Monday, 13 December 2010

Wither localism - initial thoughts on the Bill


Although the Bill won't be published until later this afternoon, the Government has released an essential guide to the Bill. These notes are drawn from that guide and are accompanied by my commentary. My focus is on the "community rights" elements of the Bill rather than on the local government reform elements such as the (welcome) abolition of the Standards Board for England, transparency requirements and elected mayors. One observation on transparency however is that local councils may begin to pass some of these requirements on to suppliers and partners. Certainly organisations contracting with local government should be prepared for new rules on disclosure and transparency.

The "community rights" elements are:

1. A Community Right to Buy - as ever the devil will be in the detail. However, this is expected to give local communities the 'right' to take over local assets (presumably subject to finances) threatened with closure. It is clear that this extends to private assets such as pubs, shops and post offices as well as public assets such as halls, libraries and youth centres.

2. A Community Right to Challenge - again the details of this will be important but its essence is to provide the same community right for revenue funded services as the "Community Right to Buy" grants for assets. The proposals seem quite limited at present - it isn't clear whether a community will have the right to take over a service or whether the right is limited to "challenge" (meaning the Council can simply ignore the community!)

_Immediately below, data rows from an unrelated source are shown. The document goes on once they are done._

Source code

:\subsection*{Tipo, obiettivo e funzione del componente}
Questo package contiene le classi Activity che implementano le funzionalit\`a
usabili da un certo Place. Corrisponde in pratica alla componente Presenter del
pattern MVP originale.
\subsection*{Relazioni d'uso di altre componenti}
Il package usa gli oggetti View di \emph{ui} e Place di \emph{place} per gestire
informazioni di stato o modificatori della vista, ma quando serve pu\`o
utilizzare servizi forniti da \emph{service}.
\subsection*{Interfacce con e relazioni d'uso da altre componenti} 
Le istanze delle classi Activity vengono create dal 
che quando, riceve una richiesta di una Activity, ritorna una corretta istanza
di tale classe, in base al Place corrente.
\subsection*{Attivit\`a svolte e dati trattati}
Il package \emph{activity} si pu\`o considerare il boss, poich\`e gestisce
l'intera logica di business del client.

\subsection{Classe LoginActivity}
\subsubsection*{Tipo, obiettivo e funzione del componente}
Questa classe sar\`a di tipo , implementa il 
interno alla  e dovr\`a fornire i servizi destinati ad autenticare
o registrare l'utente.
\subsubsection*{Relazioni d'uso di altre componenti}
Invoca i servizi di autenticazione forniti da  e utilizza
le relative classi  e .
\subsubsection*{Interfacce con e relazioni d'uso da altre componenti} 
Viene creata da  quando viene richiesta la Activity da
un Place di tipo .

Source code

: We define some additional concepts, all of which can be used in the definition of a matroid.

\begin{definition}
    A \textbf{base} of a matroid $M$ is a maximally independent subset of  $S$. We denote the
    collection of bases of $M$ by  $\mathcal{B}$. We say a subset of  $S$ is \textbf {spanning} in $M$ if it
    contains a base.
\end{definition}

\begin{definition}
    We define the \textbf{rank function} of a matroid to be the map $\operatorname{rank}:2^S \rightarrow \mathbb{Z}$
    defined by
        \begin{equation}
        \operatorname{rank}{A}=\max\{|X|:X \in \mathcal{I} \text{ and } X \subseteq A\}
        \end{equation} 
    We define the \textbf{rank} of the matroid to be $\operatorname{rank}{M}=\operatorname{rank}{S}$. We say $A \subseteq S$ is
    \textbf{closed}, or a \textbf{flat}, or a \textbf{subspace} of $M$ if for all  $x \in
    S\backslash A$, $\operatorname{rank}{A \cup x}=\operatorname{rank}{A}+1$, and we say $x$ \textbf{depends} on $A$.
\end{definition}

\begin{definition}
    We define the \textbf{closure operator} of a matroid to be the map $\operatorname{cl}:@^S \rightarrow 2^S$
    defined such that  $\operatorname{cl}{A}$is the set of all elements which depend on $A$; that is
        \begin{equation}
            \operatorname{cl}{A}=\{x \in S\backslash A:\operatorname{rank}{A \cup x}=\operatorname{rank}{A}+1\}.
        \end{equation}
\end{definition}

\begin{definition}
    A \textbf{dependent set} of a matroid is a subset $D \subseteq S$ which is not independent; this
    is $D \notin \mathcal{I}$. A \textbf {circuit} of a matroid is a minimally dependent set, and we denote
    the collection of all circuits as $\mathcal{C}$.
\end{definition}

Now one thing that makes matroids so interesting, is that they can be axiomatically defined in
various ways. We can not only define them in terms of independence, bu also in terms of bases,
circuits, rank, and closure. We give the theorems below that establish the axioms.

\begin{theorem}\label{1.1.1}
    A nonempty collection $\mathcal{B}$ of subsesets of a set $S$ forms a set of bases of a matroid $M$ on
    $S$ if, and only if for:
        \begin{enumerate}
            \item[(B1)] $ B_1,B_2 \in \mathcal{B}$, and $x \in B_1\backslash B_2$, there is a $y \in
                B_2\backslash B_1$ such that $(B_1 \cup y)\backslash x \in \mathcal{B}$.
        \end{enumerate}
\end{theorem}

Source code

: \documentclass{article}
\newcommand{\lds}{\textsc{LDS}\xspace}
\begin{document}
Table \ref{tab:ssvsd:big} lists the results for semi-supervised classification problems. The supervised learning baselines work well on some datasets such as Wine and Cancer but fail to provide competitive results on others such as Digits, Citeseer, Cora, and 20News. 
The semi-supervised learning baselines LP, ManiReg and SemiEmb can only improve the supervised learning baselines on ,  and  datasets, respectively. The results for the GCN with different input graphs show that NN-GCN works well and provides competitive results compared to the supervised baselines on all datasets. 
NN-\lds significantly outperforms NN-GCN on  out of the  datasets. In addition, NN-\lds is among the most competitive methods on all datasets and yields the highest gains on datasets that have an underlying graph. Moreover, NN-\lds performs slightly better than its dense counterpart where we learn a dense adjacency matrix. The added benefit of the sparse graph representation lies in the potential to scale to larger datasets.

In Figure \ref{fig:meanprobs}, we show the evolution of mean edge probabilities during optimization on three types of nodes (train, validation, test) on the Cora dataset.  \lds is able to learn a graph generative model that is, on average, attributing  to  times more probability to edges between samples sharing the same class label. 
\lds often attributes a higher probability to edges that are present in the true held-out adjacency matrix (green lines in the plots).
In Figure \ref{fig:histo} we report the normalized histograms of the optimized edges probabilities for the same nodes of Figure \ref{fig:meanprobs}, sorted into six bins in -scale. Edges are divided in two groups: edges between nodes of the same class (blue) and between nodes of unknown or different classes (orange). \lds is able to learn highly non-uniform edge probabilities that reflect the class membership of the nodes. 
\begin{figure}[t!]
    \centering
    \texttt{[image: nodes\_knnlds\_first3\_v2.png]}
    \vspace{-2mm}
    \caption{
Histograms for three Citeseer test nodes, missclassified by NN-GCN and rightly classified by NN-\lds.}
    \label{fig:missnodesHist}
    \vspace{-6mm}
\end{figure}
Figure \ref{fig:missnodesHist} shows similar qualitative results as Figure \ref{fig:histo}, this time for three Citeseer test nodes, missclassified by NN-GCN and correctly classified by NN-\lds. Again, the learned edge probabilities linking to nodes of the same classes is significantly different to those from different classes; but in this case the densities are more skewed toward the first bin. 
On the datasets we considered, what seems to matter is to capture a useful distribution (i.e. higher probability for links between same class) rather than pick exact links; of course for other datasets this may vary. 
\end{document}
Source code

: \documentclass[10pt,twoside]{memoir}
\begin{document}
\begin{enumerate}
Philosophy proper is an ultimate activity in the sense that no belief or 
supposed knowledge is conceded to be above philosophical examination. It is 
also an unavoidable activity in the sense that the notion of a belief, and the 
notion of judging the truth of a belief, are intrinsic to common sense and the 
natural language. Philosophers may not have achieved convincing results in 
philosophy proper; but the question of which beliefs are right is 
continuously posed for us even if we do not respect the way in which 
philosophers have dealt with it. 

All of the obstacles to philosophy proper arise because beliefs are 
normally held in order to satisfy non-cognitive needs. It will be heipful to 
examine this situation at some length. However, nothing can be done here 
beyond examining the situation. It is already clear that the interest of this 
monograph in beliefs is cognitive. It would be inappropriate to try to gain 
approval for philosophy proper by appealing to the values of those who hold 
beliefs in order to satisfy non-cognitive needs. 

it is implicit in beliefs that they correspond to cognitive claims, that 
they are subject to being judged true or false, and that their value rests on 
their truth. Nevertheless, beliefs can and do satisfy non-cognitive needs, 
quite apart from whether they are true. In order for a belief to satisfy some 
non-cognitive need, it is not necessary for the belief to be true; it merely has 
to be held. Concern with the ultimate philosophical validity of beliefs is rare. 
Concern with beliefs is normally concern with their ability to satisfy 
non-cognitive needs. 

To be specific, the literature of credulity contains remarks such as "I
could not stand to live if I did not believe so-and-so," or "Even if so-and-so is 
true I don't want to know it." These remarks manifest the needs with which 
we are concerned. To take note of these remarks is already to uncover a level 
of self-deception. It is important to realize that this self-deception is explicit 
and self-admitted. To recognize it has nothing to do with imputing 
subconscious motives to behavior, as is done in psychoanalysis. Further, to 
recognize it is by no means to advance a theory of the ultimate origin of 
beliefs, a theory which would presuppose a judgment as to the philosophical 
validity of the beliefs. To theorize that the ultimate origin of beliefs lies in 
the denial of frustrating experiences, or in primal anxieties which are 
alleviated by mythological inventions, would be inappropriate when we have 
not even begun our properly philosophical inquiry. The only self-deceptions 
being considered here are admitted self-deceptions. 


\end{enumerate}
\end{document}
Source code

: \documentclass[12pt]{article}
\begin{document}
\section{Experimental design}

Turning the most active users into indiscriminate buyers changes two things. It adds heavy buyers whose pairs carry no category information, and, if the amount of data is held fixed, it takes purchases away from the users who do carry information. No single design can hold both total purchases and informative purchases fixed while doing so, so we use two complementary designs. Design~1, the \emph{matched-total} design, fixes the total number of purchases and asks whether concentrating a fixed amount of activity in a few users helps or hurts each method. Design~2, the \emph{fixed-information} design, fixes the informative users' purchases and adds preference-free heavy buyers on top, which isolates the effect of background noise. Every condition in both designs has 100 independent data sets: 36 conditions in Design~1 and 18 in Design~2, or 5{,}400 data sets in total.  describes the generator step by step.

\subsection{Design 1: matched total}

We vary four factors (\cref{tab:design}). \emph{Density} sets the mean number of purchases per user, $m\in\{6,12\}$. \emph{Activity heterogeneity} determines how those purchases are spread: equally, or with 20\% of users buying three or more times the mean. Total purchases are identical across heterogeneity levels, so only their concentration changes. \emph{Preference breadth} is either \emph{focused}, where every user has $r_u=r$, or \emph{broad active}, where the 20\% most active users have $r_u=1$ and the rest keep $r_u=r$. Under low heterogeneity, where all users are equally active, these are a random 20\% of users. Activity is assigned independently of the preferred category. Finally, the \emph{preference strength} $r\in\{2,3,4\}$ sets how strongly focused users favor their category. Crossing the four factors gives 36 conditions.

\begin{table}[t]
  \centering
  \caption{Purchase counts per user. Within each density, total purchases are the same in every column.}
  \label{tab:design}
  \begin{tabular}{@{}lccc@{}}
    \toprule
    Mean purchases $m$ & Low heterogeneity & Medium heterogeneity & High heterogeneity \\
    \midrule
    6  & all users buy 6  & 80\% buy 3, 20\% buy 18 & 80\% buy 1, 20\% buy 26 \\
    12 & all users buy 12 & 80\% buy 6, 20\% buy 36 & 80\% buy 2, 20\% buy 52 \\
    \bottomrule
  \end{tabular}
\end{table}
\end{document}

3. A Community Right to Build - allowing communities that meet certain criteria (including capacity to deliver and a significant level of local support for proposals) to avoid planning requirements. Linked to the New Homes Bonus, the Community Infrastructure Levy and existing s106 provisions, this 'right' could present a real opportunity for developers, housing associations and local authorities to partner with parish councils or community groups to deliver new housing. The clash of NIMBY and BANANA instincts with real incentives to improve local facilities will be interesting to watch (and could prove politically explosive in some places)

4. Local referendums - again we can expect there to be significant strings attached to these proposals (and we should worry a little that the possibility exists for proposition 13 type outcomes - which may cheer ardent taxcutters but could handicap local councils). However, with the granting of a General Power of Competence to local authorities - jokes about which are likely to be legion - the scope for community-driven policy initiatives is a real opportunity

5. Neighbourhood Plans - probably the most controversial element of the Bill, we can expect the planning industry (and probably the large developers) to oppose these proposals. It will be very interesting to see what type of place takes up the opportunity and whether any local councils see this plus the power to vary business rates and 'tax increment financing' as the chance to create a 'freeport' environment with relaxed planning and lower taxes. Not sure this is what Eric Pickles would expect but it could prove an exciting option for some communities.

These are just initial thoughts and need to be seen in the wider context - not least the impact of this year's local government settlement on council net budgets. However, the changes should help create greater initiative and creativity in local government as well as within different communities which can only be a good thing.